The Serious Organised Crime Agency’s website was taken offline on Wednesday following a Distributed Denial of Service attack. Soca recently took down 36 sites involved in selling large quantities of stolen credit card data, but a spokesman for the UK agency would not confirm whether or not it knew who was behind the attack or why it took place.
The spokesman was quick to downplay the incident and point out that no confidential information was ever in danger of being stolen or made public, saying:
“DDoS attacks are a temporary inconvenience to website visitors but do not pose a security risk… Soca’s website contains only publicly available information and does not provide access to operational material.” He went on to add that when the site was taken offline on Wednesday evening, Soca “took action to limit the impact on other clients hosted by the [same] service provider.”
This not the first time that the Soca’s website has been targeted. In June 2011 members of the hacktivist group LulzSec forced the site to be taken offline using similar techniques. But why haven’t sites wised up to DDoS attacks?

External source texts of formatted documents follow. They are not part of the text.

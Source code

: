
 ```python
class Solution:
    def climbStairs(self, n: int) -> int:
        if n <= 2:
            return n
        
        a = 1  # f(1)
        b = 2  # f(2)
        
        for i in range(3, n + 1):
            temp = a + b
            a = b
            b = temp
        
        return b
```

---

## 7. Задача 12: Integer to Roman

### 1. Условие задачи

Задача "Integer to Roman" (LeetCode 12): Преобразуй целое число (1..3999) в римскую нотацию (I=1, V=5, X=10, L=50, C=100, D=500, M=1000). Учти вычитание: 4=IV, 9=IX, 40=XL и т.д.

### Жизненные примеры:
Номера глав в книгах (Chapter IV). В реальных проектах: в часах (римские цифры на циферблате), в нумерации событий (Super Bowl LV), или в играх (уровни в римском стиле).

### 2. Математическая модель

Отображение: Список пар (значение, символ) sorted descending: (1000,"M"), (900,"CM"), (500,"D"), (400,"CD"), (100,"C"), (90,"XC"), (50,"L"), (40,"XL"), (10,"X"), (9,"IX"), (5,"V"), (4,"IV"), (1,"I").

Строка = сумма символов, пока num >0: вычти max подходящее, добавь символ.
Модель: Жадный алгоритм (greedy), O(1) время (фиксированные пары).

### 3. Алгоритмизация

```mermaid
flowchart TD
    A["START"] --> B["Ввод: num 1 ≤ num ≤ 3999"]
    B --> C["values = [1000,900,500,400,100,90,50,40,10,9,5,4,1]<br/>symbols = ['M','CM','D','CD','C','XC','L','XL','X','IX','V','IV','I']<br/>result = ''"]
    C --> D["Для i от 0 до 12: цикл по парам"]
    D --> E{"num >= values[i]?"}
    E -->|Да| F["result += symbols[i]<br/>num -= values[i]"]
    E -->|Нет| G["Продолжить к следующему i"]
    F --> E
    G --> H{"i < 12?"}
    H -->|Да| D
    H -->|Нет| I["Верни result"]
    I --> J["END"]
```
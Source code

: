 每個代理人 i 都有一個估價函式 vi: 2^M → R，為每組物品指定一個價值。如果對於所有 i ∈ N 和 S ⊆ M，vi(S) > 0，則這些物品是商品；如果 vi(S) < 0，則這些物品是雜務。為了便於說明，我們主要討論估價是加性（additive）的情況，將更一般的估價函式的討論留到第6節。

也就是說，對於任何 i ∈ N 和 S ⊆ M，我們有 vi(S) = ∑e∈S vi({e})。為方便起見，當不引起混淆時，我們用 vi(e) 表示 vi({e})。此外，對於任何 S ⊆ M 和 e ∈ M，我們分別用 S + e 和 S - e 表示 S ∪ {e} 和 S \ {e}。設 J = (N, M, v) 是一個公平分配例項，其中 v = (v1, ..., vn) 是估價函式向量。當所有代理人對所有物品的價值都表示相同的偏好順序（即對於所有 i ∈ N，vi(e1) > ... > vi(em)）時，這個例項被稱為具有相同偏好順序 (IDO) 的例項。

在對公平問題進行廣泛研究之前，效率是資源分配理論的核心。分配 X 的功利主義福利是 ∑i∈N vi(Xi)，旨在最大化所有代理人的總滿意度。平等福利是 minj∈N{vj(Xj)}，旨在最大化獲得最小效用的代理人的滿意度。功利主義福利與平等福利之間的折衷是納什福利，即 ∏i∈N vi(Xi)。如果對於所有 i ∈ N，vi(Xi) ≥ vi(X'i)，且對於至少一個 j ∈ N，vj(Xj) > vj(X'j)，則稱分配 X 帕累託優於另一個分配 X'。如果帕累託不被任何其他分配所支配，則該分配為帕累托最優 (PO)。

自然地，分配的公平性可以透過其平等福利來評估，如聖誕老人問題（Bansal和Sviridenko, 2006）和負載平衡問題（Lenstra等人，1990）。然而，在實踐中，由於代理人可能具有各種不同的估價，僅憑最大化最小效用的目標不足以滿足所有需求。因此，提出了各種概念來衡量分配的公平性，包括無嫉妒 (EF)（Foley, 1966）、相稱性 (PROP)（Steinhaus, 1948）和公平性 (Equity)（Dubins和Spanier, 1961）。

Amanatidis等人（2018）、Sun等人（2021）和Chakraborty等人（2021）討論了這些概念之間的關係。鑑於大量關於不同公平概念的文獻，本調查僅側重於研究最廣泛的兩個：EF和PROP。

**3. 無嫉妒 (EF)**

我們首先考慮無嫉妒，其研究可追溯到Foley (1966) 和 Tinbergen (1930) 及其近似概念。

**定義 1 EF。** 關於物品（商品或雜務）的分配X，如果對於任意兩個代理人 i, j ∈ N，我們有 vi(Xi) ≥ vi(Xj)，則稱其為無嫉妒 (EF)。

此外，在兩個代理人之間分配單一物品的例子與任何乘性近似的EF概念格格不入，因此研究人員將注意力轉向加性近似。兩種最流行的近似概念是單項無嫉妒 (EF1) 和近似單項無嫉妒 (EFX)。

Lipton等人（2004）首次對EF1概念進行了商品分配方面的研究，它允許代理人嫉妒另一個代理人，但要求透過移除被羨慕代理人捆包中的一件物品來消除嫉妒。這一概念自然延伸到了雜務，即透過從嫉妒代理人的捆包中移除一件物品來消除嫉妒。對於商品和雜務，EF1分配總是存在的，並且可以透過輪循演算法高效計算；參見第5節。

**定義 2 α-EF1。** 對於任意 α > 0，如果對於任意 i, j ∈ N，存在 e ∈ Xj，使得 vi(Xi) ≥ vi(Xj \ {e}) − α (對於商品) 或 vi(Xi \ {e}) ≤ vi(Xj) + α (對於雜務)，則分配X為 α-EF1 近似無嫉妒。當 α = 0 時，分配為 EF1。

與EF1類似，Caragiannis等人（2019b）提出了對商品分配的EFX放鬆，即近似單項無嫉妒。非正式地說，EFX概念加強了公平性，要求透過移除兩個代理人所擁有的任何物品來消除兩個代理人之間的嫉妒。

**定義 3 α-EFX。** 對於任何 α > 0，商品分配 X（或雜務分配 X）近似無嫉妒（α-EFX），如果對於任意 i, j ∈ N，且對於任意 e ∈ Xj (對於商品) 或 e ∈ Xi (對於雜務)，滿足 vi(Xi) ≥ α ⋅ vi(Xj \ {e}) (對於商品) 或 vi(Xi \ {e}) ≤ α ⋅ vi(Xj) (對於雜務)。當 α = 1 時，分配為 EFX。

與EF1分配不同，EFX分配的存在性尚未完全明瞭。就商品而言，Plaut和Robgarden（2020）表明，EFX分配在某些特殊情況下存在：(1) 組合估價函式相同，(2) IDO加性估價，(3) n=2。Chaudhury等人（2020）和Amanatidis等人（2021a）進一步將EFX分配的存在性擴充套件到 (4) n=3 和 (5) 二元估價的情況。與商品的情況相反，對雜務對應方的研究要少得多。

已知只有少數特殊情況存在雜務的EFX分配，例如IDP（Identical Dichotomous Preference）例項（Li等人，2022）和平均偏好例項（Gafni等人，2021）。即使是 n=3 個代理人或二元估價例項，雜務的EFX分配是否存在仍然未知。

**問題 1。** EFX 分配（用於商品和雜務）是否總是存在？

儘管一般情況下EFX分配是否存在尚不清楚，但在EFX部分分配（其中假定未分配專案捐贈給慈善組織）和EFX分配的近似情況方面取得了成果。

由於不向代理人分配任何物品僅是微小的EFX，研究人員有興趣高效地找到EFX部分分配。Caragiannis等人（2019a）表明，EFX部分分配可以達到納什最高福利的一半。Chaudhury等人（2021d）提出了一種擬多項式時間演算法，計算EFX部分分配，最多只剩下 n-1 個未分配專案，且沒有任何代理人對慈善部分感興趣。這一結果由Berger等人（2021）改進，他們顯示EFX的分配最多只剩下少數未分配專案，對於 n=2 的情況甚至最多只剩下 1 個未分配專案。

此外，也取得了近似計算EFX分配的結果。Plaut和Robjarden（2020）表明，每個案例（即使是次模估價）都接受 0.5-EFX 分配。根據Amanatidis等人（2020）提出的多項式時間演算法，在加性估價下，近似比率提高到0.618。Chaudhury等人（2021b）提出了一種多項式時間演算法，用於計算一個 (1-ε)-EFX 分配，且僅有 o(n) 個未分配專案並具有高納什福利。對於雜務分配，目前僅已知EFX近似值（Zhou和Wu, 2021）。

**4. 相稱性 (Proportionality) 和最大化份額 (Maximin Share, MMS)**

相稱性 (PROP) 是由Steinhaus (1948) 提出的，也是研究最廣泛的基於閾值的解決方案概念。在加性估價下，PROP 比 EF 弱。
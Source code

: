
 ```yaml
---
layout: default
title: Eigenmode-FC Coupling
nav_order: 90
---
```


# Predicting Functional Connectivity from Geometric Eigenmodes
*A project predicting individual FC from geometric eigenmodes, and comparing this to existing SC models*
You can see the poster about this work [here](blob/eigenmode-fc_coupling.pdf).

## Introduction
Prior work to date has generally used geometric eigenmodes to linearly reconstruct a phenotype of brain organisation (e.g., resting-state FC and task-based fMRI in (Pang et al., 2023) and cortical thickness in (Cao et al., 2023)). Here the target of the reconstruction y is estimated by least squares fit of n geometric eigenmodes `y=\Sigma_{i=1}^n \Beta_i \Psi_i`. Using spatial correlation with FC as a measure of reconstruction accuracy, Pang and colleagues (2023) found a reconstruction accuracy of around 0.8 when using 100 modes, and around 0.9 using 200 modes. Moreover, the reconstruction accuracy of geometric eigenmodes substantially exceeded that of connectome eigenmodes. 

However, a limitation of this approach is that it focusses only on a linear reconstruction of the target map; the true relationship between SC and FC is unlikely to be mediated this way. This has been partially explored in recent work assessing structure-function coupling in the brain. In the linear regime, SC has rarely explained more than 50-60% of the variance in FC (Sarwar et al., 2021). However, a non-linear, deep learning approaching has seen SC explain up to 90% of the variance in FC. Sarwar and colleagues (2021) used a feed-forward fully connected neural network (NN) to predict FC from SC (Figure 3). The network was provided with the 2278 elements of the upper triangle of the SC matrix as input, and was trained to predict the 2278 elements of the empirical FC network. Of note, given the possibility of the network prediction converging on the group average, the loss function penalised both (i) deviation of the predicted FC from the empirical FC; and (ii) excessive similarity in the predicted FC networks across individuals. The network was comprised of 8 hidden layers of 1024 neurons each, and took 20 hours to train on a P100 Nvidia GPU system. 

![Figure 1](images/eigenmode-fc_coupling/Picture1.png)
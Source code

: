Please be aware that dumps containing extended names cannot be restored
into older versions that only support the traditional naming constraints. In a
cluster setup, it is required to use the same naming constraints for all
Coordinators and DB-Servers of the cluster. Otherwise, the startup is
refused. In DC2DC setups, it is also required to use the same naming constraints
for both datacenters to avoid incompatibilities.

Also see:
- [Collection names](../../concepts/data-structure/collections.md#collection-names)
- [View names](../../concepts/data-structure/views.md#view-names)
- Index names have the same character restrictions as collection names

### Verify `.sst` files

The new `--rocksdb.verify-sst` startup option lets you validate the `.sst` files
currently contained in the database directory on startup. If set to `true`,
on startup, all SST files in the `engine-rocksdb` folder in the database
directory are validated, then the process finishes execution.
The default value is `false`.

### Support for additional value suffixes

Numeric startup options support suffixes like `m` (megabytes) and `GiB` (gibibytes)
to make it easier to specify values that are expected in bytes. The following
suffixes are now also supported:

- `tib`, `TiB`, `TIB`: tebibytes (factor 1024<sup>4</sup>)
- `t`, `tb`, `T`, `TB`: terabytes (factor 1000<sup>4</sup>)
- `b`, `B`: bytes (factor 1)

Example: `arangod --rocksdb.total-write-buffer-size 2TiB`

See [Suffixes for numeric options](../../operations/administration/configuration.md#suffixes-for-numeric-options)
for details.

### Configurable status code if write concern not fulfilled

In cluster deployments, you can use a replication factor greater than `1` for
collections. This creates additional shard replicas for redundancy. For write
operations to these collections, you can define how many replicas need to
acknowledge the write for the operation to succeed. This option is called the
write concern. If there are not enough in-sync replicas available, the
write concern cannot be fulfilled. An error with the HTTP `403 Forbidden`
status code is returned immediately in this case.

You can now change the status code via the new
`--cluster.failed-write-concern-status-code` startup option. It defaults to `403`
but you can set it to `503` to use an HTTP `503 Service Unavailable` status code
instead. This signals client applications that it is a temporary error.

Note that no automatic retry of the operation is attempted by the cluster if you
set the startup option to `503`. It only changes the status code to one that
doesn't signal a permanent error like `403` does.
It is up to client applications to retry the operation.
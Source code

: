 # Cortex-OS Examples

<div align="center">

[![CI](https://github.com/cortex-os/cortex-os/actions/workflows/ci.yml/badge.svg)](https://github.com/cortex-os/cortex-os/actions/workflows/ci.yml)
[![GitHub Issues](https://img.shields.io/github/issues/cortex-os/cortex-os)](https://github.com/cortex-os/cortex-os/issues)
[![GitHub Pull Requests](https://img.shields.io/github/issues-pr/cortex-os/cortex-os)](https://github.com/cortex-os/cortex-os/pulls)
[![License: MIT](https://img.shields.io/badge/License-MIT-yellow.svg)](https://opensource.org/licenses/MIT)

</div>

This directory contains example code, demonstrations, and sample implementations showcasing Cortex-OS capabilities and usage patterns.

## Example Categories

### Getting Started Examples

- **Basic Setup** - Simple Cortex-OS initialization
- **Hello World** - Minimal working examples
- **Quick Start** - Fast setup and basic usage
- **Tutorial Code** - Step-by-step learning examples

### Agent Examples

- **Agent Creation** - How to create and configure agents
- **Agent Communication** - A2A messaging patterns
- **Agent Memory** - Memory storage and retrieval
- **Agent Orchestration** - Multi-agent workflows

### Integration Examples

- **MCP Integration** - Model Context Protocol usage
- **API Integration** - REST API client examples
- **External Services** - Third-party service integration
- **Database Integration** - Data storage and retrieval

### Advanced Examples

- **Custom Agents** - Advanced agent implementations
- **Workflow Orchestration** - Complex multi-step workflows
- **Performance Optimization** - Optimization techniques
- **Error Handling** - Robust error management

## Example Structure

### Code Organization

Rik Ferguson, a security expert from Trend Micro, said that while it is possible for many sites to protect themselves from DDoS attacks, the cost cannot always be justified. His analogy may seem a little silly, but it does make a good point:
“The sensible person doesn’t walk around in a beekeeper’s outfit to keep the wasps away from their ice cream in summer. The sensible person accepts that wasps are attracted to ice cream and that wasps will always outnumber ice creams.”
In recent years we are seeing an increasing number of attacks aimed at bringing down websites. But I suppose the question is when will this end? Even though hackers are being arrested, as their skills increase it can become harder to track those still operational. Do you think that the authorities will ever purge the web of hacktivists?